Entries shown: Begin

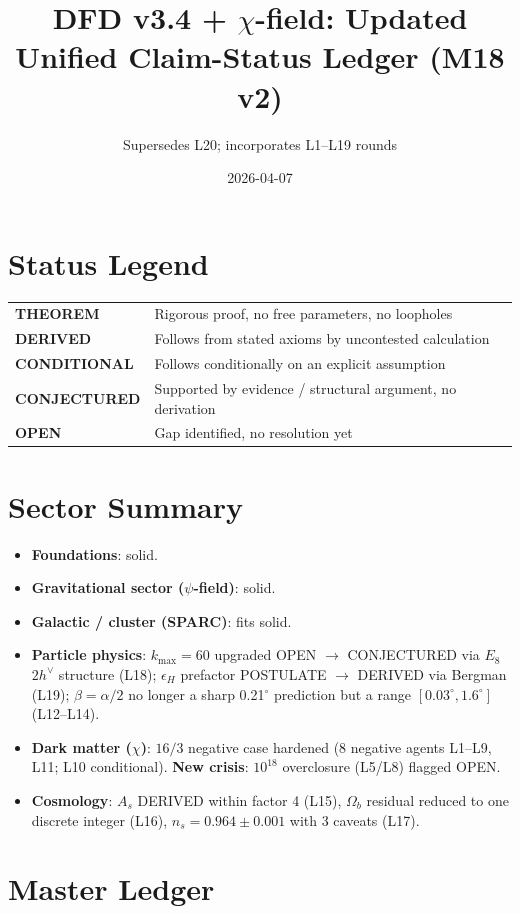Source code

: \documentclass[11pt]{article}
\title{DFD v3.4 + $\chi$-field: Updated Unified Claim-Status Ledger (M18 v2)}
\author{Supersedes L20; incorporates L1--L19 rounds}
\date{2026-04-07}
\newcommand{\THM}{\textcolor{thmcol}{\textbf{THEOREM}}}
\newcommand{\DER}{\textcolor{dercol}{\textbf{DERIVED}}}
\newcommand{\CON}{\textcolor{condcol}{\textbf{CONDITIONAL}}}
\newcommand{\CNJ}{\textcolor{conjcol}{\textbf{CONJECTURED}}}
\newcommand{\OPN}{\textcolor{opencol}{\textbf{OPEN}}}
\begin{document}
\maketitle

\section*{Status Legend}
\begin{tabular}{ll}
\THM     & Rigorous proof, no free parameters, no loopholes \\
\DER     & Follows from stated axioms by uncontested calculation \\
\CON     & Follows conditionally on an explicit assumption \\
\CNJ     & Supported by evidence / structural argument, no derivation \\
\OPN     & Gap identified, no resolution yet \\
\end{tabular}

\section*{Sector Summary}
\begin{itemize}\itemsep1pt
  \item \textbf{Foundations}: solid.
  \item \textbf{Gravitational sector ($\psi$-field)}: solid.
  \item \textbf{Galactic / cluster (SPARC)}: fits solid.
  \item \textbf{Particle physics}: $k_{\max}{=}60$ upgraded OPEN $\to$ CONJECTURED via $E_8$ $2h^\vee$ structure (L18); $\epsilon_H$ prefactor POSTULATE $\to$ DERIVED via Bergman (L19); $\beta=\alpha/2$ no longer a sharp 0.21$^\circ$ prediction but a range $[0.03^\circ, 1.6^\circ]$ (L12--L14).
  \item \textbf{Dark matter ($\chi$)}: $16/3$ negative case hardened (8 negative agents L1--L9, L11; L10 conditional). \textbf{New crisis}: $10^{18}$ overclosure (L5/L8) flagged OPEN.
  \item \textbf{Cosmology}: $A_s$ DERIVED within factor 4 (L15), $\Omega_b$ residual reduced to one discrete integer (L16), $n_s = 0.964 \pm 0.001$ with 3 caveats (L17).
\end{itemize}

\section*{Master Ledger}
\end{document}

Entries shown: End

I'd like the entries above repeated exactly, but without any of their pictures.

> **Exercise output**:
Source code

: \documentclass[11pt]{article}
\title{DFD v3.4 + $\chi$-field: Updated Unified Claim-Status Ledger (M18 v2)}
\author{Supersedes L20; incorporates L1--L19 rounds}
\date{2026-04-07}
\newcommand{\THM}{\textcolor{thmcol}{\textbf{THEOREM}}}
\newcommand{\DER}{\textcolor{dercol}{\textbf{DERIVED}}}
\newcommand{\CON}{\textcolor{condcol}{\textbf{CONDITIONAL}}}
\newcommand{\CNJ}{\textcolor{conjcol}{\textbf{CONJECTURED}}}
\newcommand{\OPN}{\textcolor{opencol}{\textbf{OPEN}}}
\begin{document}
\maketitle

\section*{Status Legend}
\begin{tabular}{ll}
\THM     & Rigorous proof, no free parameters, no loopholes \\
\DER     & Follows from stated axioms by uncontested calculation \\
\CON     & Follows conditionally on an explicit assumption \\
\CNJ     & Supported by evidence / structural argument, no derivation \\
\OPN     & Gap identified, no resolution yet \\
\end{tabular}

\section*{Sector Summary}
\begin{itemize}\itemsep1pt
  \item \textbf{Foundations}: solid.
  \item \textbf{Gravitational sector ($\psi$-field)}: solid.
  \item \textbf{Galactic / cluster (SPARC)}: fits solid.
  \item \textbf{Particle physics}: $k_{\max}{=}60$ upgraded OPEN $\to$ CONJECTURED via $E_8$ $2h^\vee$ structure (L18); $\epsilon_H$ prefactor POSTULATE $\to$ DERIVED via Bergman (L19); $\beta=\alpha/2$ no longer a sharp 0.21$^\circ$ prediction but a range $[0.03^\circ, 1.6^\circ]$ (L12--L14).
  \item \textbf{Dark matter ($\chi$)}: $16/3$ negative case hardened (8 negative agents L1--L9, L11; L10 conditional). \textbf{New crisis}: $10^{18}$ overclosure (L5/L8) flagged OPEN.
  \item \textbf{Cosmology}: $A_s$ DERIVED within factor 4 (L15), $\Omega_b$ residual reduced to one discrete integer (L16), $n_s = 0.964 \pm 0.001$ with 3 caveats (L17).
\end{itemize}

\section*{Master Ledger}
\end{document}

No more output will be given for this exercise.